Le ragazze affronteranno il palco come fosse la vita e la vita come se fosse il ring.
Quando sento la parola wrestling, visualizzo in automatico omoni sudati infilati in costumi imbarazzanti, mentre si schiantano a vicenda sul ring eseguendo coreografie sempre uguali. In particolare, penso a quel programma che guardavano i miei fratelli su Italia Uno, quello con i commenti di Ciccio Valenti e un inquietante lottatore vestito da becchino. Ora potrò immaginare GLOW e i suoi colori vivaci, credo che già questo sia un grande passo avanti per l’umanità tutta. Quello che accade dentro e fuori dal ring però non è altro che un mezzo per raccontare le persone e il bisogno – così umano – di rivalsa. Attraverso la rottura degli stereotipi e portando alta la bandiera della diversity, Glow si rivela la cosa più simile a un’opera di Dan Flavin. Alla fine il principio è lo stesso: prendere qualcosa di invisibile (come il gas neon) e permettergli di brillare, trasformandolo in arte.
Glow è divertente. Recitata bene e scritta anche meglio.
Non è tutta lustrini, capelli cotonati e tutine fluo, perché quello che luccica in Glow è soprattutto l’amicizia tra donne. Uno degli aspetti più interessanti è l’emergere leggero di una profonda riflessione sugli stereotipi, mettendo in luce l’immagine che ne danno i media. Il tutto, affrontato in modo poco politically-correct, finalmente. Infatti, il trionfo di Netflix (e di Glow) sta proprio nell’ironia pungente. Lo dimostrano le due donne più anziane del gruppo, che si mascherano da vecchiette. Una palese frecciata a Hollywood e al trattamento riservato alle attrici over-quaranta.
La bellezza dei personaggi, a volte, sta proprio nel contrasto tra la maschera che indossano sul ring e l’altra faccia della medaglia, quella vera. Come Debby (Betty Gilpin), che sul ring è Liberty Belle (una Capitan America al femminile) ma nella vita è una neo-mamma esaurita, il cui unico sollievo è una confezione di piselli surgelati poggiata sul seno infiammato dall’allattamento.

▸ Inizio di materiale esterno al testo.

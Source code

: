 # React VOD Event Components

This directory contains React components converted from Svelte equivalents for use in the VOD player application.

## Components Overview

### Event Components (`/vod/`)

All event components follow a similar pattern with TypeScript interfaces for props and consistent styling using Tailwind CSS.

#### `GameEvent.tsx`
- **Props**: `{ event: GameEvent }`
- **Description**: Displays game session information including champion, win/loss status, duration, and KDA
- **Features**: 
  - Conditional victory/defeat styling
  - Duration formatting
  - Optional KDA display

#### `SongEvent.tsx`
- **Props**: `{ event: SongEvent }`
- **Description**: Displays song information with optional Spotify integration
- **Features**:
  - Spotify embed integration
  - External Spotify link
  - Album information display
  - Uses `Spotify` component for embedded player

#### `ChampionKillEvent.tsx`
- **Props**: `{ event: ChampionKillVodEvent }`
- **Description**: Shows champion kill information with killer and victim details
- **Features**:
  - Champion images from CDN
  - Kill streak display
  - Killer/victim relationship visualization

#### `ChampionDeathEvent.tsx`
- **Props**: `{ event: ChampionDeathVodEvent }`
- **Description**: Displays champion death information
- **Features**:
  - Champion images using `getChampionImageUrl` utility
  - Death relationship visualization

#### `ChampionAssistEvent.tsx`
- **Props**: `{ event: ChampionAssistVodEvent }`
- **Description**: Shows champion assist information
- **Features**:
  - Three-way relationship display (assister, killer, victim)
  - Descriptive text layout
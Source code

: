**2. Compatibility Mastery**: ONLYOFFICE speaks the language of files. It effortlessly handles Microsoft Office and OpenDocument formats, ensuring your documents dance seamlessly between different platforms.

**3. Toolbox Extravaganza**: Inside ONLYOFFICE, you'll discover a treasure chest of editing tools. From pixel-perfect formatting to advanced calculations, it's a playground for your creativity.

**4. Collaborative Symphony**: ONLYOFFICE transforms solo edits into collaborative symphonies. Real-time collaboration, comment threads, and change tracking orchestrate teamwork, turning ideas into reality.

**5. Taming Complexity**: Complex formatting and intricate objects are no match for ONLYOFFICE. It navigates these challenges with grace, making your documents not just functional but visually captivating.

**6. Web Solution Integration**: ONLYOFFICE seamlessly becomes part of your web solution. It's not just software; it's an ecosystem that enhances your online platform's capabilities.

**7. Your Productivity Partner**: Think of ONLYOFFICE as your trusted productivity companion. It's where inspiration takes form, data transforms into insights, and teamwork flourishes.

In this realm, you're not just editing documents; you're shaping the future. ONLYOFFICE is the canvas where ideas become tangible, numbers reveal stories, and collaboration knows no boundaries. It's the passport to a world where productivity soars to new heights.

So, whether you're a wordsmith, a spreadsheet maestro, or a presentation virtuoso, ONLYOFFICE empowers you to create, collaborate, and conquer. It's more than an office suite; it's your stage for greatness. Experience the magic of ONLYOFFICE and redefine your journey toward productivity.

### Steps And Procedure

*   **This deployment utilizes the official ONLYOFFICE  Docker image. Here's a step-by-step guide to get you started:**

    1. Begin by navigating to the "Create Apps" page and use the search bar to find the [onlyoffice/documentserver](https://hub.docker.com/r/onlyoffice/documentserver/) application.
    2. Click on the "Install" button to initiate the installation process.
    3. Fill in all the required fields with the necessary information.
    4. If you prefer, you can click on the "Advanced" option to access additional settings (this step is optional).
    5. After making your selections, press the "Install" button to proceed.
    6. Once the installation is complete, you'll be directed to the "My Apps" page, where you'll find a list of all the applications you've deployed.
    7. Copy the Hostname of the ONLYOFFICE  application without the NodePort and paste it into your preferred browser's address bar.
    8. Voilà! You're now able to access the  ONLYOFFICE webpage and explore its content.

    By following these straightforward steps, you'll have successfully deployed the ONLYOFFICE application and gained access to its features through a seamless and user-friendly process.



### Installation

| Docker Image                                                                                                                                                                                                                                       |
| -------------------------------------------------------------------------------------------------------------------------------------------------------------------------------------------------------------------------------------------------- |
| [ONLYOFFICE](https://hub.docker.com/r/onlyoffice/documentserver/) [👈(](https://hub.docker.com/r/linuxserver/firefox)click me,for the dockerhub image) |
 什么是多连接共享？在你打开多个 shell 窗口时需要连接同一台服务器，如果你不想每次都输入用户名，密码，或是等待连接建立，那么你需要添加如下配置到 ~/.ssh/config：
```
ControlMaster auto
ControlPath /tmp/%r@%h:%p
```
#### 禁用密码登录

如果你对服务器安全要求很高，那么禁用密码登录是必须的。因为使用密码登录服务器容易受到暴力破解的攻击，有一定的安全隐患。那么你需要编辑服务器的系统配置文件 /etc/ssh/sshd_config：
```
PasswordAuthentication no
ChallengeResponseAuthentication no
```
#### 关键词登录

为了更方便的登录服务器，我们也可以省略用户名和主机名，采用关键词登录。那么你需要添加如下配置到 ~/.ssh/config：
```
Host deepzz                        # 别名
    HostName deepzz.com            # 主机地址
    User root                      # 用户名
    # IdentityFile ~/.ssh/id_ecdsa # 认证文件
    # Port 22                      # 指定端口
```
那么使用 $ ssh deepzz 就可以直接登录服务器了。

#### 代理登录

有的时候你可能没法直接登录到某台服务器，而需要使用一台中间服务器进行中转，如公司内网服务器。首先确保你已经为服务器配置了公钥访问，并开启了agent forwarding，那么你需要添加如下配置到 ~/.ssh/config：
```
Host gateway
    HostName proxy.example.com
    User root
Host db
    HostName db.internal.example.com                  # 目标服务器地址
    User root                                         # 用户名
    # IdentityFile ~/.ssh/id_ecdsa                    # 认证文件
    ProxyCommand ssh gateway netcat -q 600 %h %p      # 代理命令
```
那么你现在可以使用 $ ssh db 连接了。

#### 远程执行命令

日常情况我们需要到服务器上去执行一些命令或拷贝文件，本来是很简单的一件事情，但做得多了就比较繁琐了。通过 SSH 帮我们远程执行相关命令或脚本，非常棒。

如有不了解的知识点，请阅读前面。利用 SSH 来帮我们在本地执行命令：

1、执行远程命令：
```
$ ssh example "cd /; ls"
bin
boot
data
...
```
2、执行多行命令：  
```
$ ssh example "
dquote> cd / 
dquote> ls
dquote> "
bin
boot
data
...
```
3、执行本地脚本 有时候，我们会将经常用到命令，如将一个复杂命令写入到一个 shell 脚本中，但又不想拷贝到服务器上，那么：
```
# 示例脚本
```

Quelle di Glow sono tutte donne in un certo senso fuori posto, fuori luogo, che non vanno a tempo e sbagliano il ritmo.
Lo ritrovano, poi. Per questo siamo tutte come loro, ma soprattutto siamo un po’ Ruth. Siamo lei, proprio all’inizio, quando dovrebbe fare una semplice mossa di wrestling e invece recita una scena di La gatta sul tetto che scotta. Siamo come lei perché tutte ci siamo ritrovate – almeno una volta – a fare un provino (o un colloquio) per un ruolo che non richiedeva tutte le competenze in nostro possesso, ma abbiamo sentito il bisogno di dimostrare di valere di più. Molto di più, soprattutto se ci siamo ritrovate a fronteggiare domande e insinuazioni sessiste. Come Ruth, forse siamo state penalizzate per questo o forse ce l’abbiamo fatta. Personalmente, durante ogni futuro colloquio, nella mia testa canticchierò “This Cat’s on a Hot Tin Roof” (la versione di Brian Setzer, perché solo il rock può sciogliere la tensione, ma che ne sanno gli HR).
Però, per quanto io ami Ruth e le altre ragazze, il mio striscione glitterato e il mio tifo sfegatato sono tutti per Sheila.
La ragazza lupo (Gayle Rankin), quella con due centimetri di eyeliner sugli occhi e una parrucca improponibile. Quella che, se avesse saputo dei tappeti dell’Ikea usati in Game of Thrones, ne avrebbe comprati un paio anche lei. Sheila è l’unica che non fa fatica a trovare un personaggio da interpretare, perché lo fa già nella vita ed è una maschera che non riesce a levare mai. Tra le altre cose, il suo personaggio permette di portare sullo schermo un argomento poco trattato come la dismorfofobia. Impossibile non amarla, si rivela indimenticabile.
L’ultima serie cult di Netflix, con un power-slam, ribalta gli stereotipi e li mette K.O. Alla fine, fuori e dentro il ring, vincono l’emancipazione e il femminismo autoironico che si fa sempre più pop e brilla di luce propria.